Improved security, investment will aid Nigeria’s 2.06mbpd crude target — Report

Nigeria must address key challenges, including enhanced security, increased investment, and a robust regulatory framework, to meet its target of producing 2.06 million barrels of crude oil per day in 2025.

This is the conclusion of an analysis included in the “2025 Nigerian Budget and Economic Outlook” report by PricewaterhouseCoopers (PwC) International Limited.

The analysis suggests that achieving this target is feasible for three main reasons:

Nigeria’s current average production of 1.5 million barrels per day (mbpd) needs a 37% increase to meet the goal; Improvements in security, investment, and regulatory frameworks are necessary; Significant investments, such as those by Shell and TotalEnergies in the Bonga deepwater field and the Ubeta upstream, which were announced in late 2024, will likely contribute to production increases.

The report also highlights that Nigeria’s oil production levels and global oil prices will play pivotal roles in the country’s projected revenue growth.

“The FAAC allocation in 2025 will be driven by the outcome of the implemented fiscal reforms, exchange rate fluctuations, oil production levels, and global oil price,” the report states.

It is important to note that the Nigerian government has based the 2025 budget and the 2025-2027 Medium Term Expenditure Framework (MTEF) on a global oil price of $75 per barrel. PwC’s analysis suggests this benchmark is “most likely” achievable, as the global average oil price in 2024 was $78.05 per barrel.

However, the report points out that high oil prices are contingent on several factors, including increased demand from China, OPEC’s supply restrictions, and US shale production. Conversely, a supply surplus, which U.S. President Donald Trump has supported, could drive global prices down, potentially impacting Nigeria’s oil revenues.

The analysis also suggests that Nigeria could benefit from positive geopolitical developments, such as a ceasefire between Israel and Hamas, a potential ceasefire between Russia and Ukraine, and improved US-China relations. These factors could lead to more stable global trade and economic growth, reducing inflation and supporting Nigeria’s overall economic stability.

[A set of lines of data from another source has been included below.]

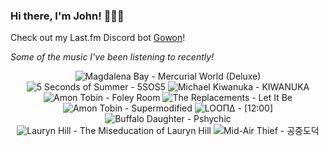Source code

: ### Hi there, I'm John! 🏄🏻‍♂️

Check out my Last.fm Discord bot [Gowon](http://gowon.ca)!

_Some of the music I've been listening to recently!_


<!-- lastfm -->
<p align="center"><img src="https://lastfm.freetls.fastly.net/i/u/64s/78f9e53f5054737cc192e73dd7f751a5.jpg" title="Magdalena Bay - Mercurial World (Deluxe)"> <img src="https://lastfm.freetls.fastly.net/i/u/64s/956c88dc2e55a2c553aa20bf40d12cdc.jpg" title="5 Seconds of Summer - 5SOS5"> <img src="https://lastfm.freetls.fastly.net/i/u/64s/75335d55128dd22643873906e238ecf5.png" title="Michael Kiwanuka - KIWANUKA"> <img src="https://lastfm.freetls.fastly.net/i/u/64s/43625c927a14e579746d7487aa9a0bd5.jpg" title="Amon Tobin - Foley Room"> <img src="https://lastfm.freetls.fastly.net/i/u/64s/76f4f1809a504f49cf50c4b8e8627cf9.png" title="The Replacements - Let It Be"> <img src="https://lastfm.freetls.fastly.net/i/u/64s/82c14211f96b07c3a9cd53c5b3fc2ca2.jpg" title="Amon Tobin - Supermodified"> <img src="https://lastfm.freetls.fastly.net/i/u/64s/8fbf198a7844d4f3e5d0b50c46af0a46.jpg" title="LOOΠΔ - [12:00]"> <img src="https://lastfm.freetls.fastly.net/i/u/64s/4ce6cc42516f4673a20be226b148953c.png" title="Buffalo Daughter - Pshychic"> <img src="https://lastfm.freetls.fastly.net/i/u/64s/5844f98717f49b7db78f6410bf199cd5.png" title="Lauryn Hill - The Miseducation of Lauryn Hill"> <img src="https://lastfm.freetls.fastly.net/i/u/64s/58ef71d070a0bc18a0996355c431a7f7.jpg" title="Mid-Air Thief - 공중도덕"> </p>
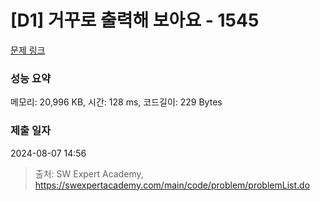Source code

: # [D1] 거꾸로 출력해 보아요 - 1545 

[문제 링크](https://swexpertacademy.com/main/code/problem/problemDetail.do?contestProbId=AV2gbY0qAAQBBAS0) 

### 성능 요약

메모리: 20,996 KB, 시간: 128 ms, 코드길이: 229 Bytes

### 제출 일자

2024-08-07 14:56



> 출처: SW Expert Academy, https://swexpertacademy.com/main/code/problem/problemList.do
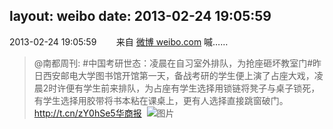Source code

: layout: weibo
date: 2013-02-24 19:05:59
---
2013-02-24 19:05:59  &nbsp;&nbsp;&nbsp;&nbsp;&nbsp;&nbsp; 来自 <a href="http://weibo.com/" rel="nofollow">微博 weibo.com</a>
嘁……
>  @南都周刊: #中国考研世态：凌晨在自习室外排队，为抢座砸坏教室门#昨日西安邮电大学图书馆开馆第一天，备战考研的学生便上演了占座大戏，凌晨2时许便有学生前来排队，为占座有学生选择用锁链将凳子与桌子锁死，有学生选择用胶带将书本粘在课桌上，更有人选择直接跳窗破门。http://t.cn/zY0hSe5华商报 ​​​
>  ![图片](https://ww4.sinaimg.cn/large/61d7cd94jw1e24oq0g7y8j.jpg)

“The ceasefire in the Israel-Hamas war and the potential ceasefire between Russia and Ukraine are expected to drive favourable outcomes in global trade, enhancing economic stability and growth. Additionally, easing tensions in the South China Sea and improved US-China relations could strengthen global supply chains, reducing inflationary pressures and improving food security globally.”

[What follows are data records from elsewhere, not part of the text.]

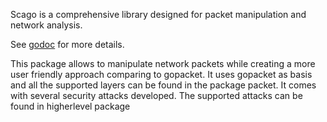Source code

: Scago is a comprehensive library designed for packet manipulation and network analysis.

See [godoc](https://pkg.go.dev/github.com/tiagomdiogo/ScaGo#section-readme) for more details.

This package allows to manipulate network packets while creating a more user friendly approach comparing to gopacket. It uses gopacket as basis and all the supported layers can be found in the package packet.
It comes with several security attacks developed. The supported attacks can be found in higherlevel package

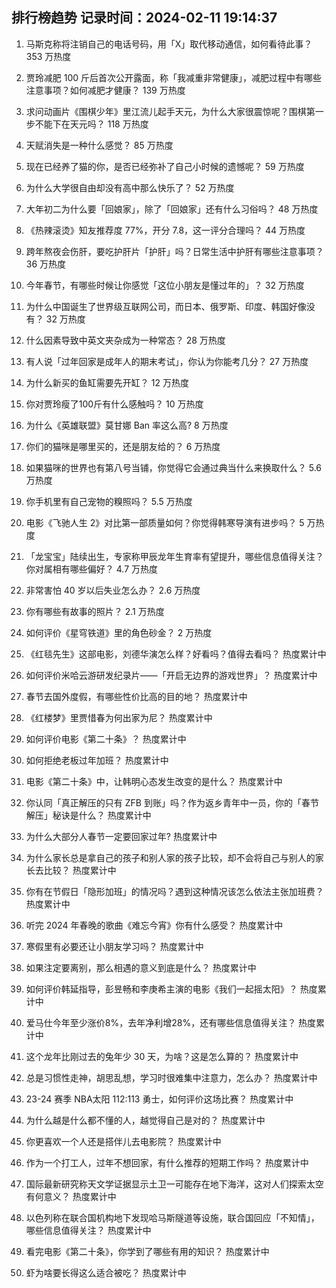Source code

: 
## 排行榜趋势 记录时间：2024-02-11 19:14:37
  
  1. 马斯克称将注销自己的电话号码，用「X」取代移动通信，如何看待此事？ 353 万热度
    
  2. 贾玲减肥 100 斤后首次公开露面，称「我减重非常健康」，减肥过程中有哪些注意事项？如何减肥才健康？ 139 万热度
    
  3. 求问动画片《围棋少年》里江流儿起手天元，为什么大家很震惊呢？围棋第一步不能下在天元吗？ 118 万热度
    
  4. 天赋消失是一种什么感觉？ 85 万热度
    
  5. 现在已经养了猫的你，是否已经弥补了自己小时候的遗憾呢？ 59 万热度
    
  6. 为什么大学很自由却没有高中那么快乐了？ 52 万热度
    
  7. 大年初二为什么要「回娘家」，除了「回娘家」还有什么习俗吗？ 48 万热度
    
  8. 《热辣滚烫》知友推荐度 77%，开分 7.8，这一评分合理吗？ 44 万热度
    
  9. 跨年熬夜会伤肝，要吃护肝片「护肝」吗？日常生活中护肝有哪些注意事项？ 36 万热度
    
  10. 今年春节，有哪些时候让你感觉「这位小朋友是懂过年的」？ 32 万热度
    
  11. 为什么中国诞生了世界级互联网公司，而日本、俄罗斯、印度、韩国好像没有？ 32 万热度
    
  12. 什么因素导致中英文夹杂成为一种常态？ 28 万热度
    
  13. 有人说「过年回家是成年人的期末考试」，你认为你能考几分？ 27 万热度
    
  14. 为什么新买的鱼缸需要先开缸？ 12 万热度
    
  15. 你对贾玲瘦了100斤有什么感触吗？ 10 万热度
    
  16. 为什么《英雄联盟》莫甘娜 Ban 率这么高? 8 万热度
    
  17. 你们的猫咪是哪里买的，还是朋友给的？ 6 万热度
    
  18. 如果猫咪的世界也有第八号当铺，你觉得它会通过典当什么来换取什么？ 5.6 万热度
    
  19. 你手机里有自己宠物的糗照吗？ 5.5 万热度
    
  20. 电影《飞驰人生 2》对比第一部质量如何？你觉得韩寒导演有进步吗？ 5 万热度
    
  21. 「龙宝宝」陆续出生，专家称甲辰龙年生育率有望提升，哪些信息值得关注？你对属相有哪些偏好？ 4.7 万热度
    
  22. 非常害怕 40 岁以后失业怎么办？ 2.6 万热度
    
  23. 你有哪些有故事的照片？ 2.1 万热度
    
  24. 如何评价《星穹铁道》里的角色砂金？ 2 万热度
    
  25. 《红毯先生》这部电影，刘德华演怎么样？好看吗？值得去看吗？ 热度累计中
    
  26. 如何评价米哈云游研发纪录片——「开启无边界的游戏世界」？ 热度累计中
    
  27. 春节去国外度假，有哪些性价比高的目的地？ 热度累计中
    
  28. 《红楼梦》里贾惜春为何出家为尼？ 热度累计中
    
  29. 如何评价电影《第二十条》？ 热度累计中
    
  30. 如何拒绝老板过年加班？ 热度累计中
    
  31. 电影《第二十条》中，让韩明心态发生改变的是什么？ 热度累计中
    
  32. 你认同「真正解压的只有 ZFB 到账」吗？作为返乡青年中一员，你的「春节解压」秘诀是什么？ 热度累计中
    
  33. 为什么大部分人春节一定要回家过年? 热度累计中
    
  34. 为什么家长总是拿自己的孩子和别人家的孩子比较，却不会将自己与别人的家长去比较？ 热度累计中
    
  35. 你有在节假日「隐形加班」的情况吗？遇到这种情况该怎么依法主张加班费？ 热度累计中
    
  36. 听完 2024 年春晚的歌曲《难忘今宵》你有什么感受？ 热度累计中
    
  37. 寒假里有必要还让小朋友学习吗？ 热度累计中
    
  38. 如果注定要离别，那么相遇的意义到底是什么？ 热度累计中
    
  39. 如何评价韩延指导，彭昱畅和李庚希主演的电影《我们一起摇太阳》？ 热度累计中
    
  40. 爱马仕今年至少涨价8%，去年净利增28%，还有哪些信息值得关注？ 热度累计中
    
  41. 这个龙年比刚过去的兔年少 30 天，为啥？这是怎么算的？ 热度累计中
    
  42. 总是习惯性走神，胡思乱想，学习时很难集中注意力，怎么办？ 热度累计中
    
  43. 23-24 赛季 NBA太阳 112:113 勇士，如何评价这场比赛？ 热度累计中
    
  44. 为什么越是什么都不懂的人，越觉得自己是对的？ 热度累计中
    
  45. 你更喜欢一个人还是搭伴儿去电影院？ 热度累计中
    
  46. 作为一个打工人，过年不想回家，有什么推荐的短期工作吗？ 热度累计中
    
  47. 国际最新研究称天文学证据显示土卫一可能存在地下海洋，这对人们探索太空有何意义？ 热度累计中
    
  48. 以色列称在联合国机构地下发现哈马斯隧道等设施，联合国回应「不知情」，哪些信息值得关注？ 热度累计中
    
  49. 看完电影《第二十条》，你学到了哪些有用的知识？ 热度累计中
    
  50. 虾为啥要长得这么适合被吃？ 热度累计中
    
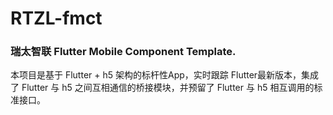 # RTZL-fmct 
### 瑞太智联 Flutter Mobile Component Template.

本项目是基于 Flutter + h5 架构的标杆性App，实时跟踪 Flutter最新版本，集成了 Flutter 与 h5 之间互相通信的桥接模块，并预留了 Flutter 与 h5 相互调用的标准接口。
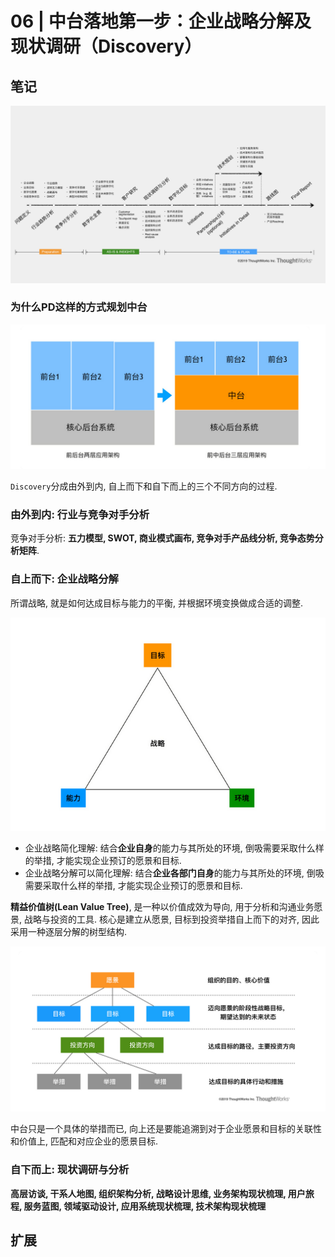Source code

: # 06 | 中台落地第一步：企业战略分解及现状调研（Discovery）

## 笔记

![](./img/06_01.jpeg)

### 为什么PD这样的方式规划中台

![](./img/06_02.png)

`Discovery`分成由外到内, 自上而下和自下而上的三个不同方向的过程.

### 由外到内: 行业与竞争对手分析

竞争对手分析: **五力模型, SWOT, 商业模式画布, 竞争对手产品线分析, 竞争态势分析矩阵**.

### 自上而下: 企业战略分解

所谓战略, 就是如何达成目标与能力的平衡, 并根据环境变换做成合适的调整.

![](./img/06_03.png)

* 企业战略简化理解: 结合**企业自身**的能力与其所处的环境, 倒吸需要采取什么样的举措, 才能实现企业预订的愿景和目标.
* 企业战略分解可以简化理解: 结合**企业各部门自身**的能力与其所处的环境, 倒吸需要采取什么样的举措, 才能实现企业预订的愿景和目标.

**精益价值树(Lean Value Tree)**, 是一种以价值成效为导向, 用于分析和沟通业务愿景, 战略与投资的工具. 核心是建立从愿景, 目标到投资举措自上而下的对齐, 因此采用一种逐层分解的树型结构.

![](./img/06_04.png)

中台只是一个具体的举措而已, 向上还是要能追溯到对于企业愿景和目标的关联性和价值上, 匹配和对应企业的愿景目标.

### 自下而上: 现状调研与分析

**高层访谈, 干系人地图, 组织架构分析, 战略设计思维, 业务架构现状梳理, 用户旅程, 服务蓝图, 领域驱动设计, 应用系统现状梳理, 技术架构现状梳理**

## 扩展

The report underscores that stabilised conditions in the Middle East could also ensure steady oil supplies, potentially maintaining global oil prices and alleviating inflationary pressures.

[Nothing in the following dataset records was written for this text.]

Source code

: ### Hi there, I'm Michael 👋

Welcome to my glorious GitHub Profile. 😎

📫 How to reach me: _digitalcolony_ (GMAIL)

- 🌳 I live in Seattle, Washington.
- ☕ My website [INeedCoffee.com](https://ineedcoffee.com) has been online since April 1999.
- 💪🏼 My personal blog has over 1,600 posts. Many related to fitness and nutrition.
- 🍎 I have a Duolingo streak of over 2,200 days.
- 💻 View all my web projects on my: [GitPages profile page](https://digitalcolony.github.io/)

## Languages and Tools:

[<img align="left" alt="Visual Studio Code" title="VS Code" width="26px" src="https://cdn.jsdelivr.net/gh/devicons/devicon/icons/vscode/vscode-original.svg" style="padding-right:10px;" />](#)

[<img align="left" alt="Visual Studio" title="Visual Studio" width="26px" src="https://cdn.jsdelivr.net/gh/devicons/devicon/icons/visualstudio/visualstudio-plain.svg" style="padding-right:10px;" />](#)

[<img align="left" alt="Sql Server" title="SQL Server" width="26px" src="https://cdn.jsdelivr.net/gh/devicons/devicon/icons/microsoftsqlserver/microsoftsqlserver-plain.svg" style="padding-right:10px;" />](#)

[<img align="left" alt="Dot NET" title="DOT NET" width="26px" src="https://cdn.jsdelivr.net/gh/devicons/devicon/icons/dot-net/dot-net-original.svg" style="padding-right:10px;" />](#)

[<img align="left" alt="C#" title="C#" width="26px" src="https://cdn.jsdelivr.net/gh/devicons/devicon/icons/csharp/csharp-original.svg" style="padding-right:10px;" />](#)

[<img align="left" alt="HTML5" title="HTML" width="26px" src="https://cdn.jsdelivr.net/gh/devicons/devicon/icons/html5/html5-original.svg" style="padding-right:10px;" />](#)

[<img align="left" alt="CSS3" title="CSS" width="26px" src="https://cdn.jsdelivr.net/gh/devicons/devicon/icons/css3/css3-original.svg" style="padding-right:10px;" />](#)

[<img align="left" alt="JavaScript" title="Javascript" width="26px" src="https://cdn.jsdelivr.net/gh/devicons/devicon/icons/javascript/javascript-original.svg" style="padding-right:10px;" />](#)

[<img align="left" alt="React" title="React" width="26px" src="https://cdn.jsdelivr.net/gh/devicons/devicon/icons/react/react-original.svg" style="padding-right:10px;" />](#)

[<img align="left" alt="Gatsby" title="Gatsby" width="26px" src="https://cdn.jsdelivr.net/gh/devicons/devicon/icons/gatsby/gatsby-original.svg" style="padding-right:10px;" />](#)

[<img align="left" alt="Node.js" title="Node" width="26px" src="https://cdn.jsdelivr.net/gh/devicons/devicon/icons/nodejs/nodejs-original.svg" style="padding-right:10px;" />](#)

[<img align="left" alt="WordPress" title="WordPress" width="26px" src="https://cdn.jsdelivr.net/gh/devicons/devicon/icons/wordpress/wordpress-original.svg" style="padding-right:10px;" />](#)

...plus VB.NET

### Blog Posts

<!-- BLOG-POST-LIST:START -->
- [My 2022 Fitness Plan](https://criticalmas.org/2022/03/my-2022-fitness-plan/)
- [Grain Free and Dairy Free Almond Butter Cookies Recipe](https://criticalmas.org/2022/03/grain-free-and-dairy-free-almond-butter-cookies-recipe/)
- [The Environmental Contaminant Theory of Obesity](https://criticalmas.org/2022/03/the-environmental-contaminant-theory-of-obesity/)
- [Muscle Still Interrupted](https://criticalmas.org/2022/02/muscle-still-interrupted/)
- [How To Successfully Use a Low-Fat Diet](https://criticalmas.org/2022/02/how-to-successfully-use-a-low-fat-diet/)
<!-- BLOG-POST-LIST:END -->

As a globally integrated economy, Nigeria stands to gain from these developments, helping to manage imported inflation risks and support broader economic growth.

The report also calls for focused attention on issues such as security bottlenecks, social protection, and shock mitigation.

On security, the analysis highlights that Nigeria is grappling with significant challenges. Between January 2023 and March 2024, there were 4,520 violent incidents, including 2,329 attacks on civilians and 532 fatalities linked to kidnappings. The 5,356 criminal incidents and 836 farmer-herder clashes have particularly disrupted agriculture and local economies, especially in the North-Central and North-West regions.

“These security challenges are eroding investor confidence and diverting government resources from crucial development projects, further hindering economic progress,” the report states.

Furthermore, crude oil theft remains a major obstacle to Nigeria’s oil production targets, resulting in significant revenue losses for the country.